Return only the number of lines in the data below where the word "VariableDecl" appears.

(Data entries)
________________
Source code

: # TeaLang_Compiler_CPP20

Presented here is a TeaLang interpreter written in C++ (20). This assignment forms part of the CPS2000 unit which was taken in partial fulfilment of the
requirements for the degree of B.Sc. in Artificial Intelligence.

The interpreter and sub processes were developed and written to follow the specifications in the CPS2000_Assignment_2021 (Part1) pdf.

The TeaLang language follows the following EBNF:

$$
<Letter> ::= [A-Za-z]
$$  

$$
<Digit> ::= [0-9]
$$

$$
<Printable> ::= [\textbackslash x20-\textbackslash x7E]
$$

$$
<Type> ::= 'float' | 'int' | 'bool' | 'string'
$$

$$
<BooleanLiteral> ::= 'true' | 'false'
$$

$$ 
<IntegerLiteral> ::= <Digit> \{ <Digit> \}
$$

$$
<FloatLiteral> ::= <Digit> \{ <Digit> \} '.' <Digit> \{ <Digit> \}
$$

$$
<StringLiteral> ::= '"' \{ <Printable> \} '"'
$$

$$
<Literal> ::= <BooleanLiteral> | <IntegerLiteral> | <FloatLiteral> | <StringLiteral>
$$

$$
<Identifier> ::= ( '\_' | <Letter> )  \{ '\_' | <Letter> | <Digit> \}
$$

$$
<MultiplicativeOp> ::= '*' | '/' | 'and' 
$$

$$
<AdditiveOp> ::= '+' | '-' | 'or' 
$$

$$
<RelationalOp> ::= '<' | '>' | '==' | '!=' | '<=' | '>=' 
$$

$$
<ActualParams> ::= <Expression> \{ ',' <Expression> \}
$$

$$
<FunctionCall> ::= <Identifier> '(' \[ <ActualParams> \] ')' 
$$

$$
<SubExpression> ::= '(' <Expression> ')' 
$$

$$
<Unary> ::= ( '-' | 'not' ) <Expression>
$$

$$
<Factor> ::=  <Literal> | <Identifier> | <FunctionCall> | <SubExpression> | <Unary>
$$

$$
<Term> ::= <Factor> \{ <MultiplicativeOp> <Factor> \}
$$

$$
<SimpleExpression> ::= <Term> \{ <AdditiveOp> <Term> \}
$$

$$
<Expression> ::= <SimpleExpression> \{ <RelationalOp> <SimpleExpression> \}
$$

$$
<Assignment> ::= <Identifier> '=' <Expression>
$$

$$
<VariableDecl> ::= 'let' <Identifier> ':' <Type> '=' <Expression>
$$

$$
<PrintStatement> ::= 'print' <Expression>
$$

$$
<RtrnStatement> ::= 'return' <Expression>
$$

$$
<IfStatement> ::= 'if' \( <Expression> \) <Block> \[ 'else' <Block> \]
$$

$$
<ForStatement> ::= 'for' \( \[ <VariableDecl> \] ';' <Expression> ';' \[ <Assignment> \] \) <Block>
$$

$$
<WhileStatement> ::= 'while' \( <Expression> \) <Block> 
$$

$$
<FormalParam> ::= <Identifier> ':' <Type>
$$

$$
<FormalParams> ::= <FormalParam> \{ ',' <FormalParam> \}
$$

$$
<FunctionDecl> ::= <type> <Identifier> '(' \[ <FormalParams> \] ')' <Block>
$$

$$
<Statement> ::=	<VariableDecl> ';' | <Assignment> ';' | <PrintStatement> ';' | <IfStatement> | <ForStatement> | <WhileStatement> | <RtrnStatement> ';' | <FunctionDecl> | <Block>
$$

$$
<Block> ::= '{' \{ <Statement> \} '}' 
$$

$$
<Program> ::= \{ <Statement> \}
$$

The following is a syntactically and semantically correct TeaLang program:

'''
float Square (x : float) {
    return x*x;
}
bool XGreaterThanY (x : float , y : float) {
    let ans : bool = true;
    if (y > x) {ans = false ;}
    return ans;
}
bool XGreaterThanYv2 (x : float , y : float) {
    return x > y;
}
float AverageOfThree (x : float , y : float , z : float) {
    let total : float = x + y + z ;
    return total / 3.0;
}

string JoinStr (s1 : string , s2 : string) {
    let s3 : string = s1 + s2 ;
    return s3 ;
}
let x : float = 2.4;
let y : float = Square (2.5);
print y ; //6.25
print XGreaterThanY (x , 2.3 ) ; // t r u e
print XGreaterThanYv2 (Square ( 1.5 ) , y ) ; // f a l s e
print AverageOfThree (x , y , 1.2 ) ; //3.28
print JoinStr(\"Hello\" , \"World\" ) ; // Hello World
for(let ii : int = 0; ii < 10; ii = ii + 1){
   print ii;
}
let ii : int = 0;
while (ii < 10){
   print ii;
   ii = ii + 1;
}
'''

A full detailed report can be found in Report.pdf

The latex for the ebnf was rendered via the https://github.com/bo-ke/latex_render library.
________________
**Result of the task:**
3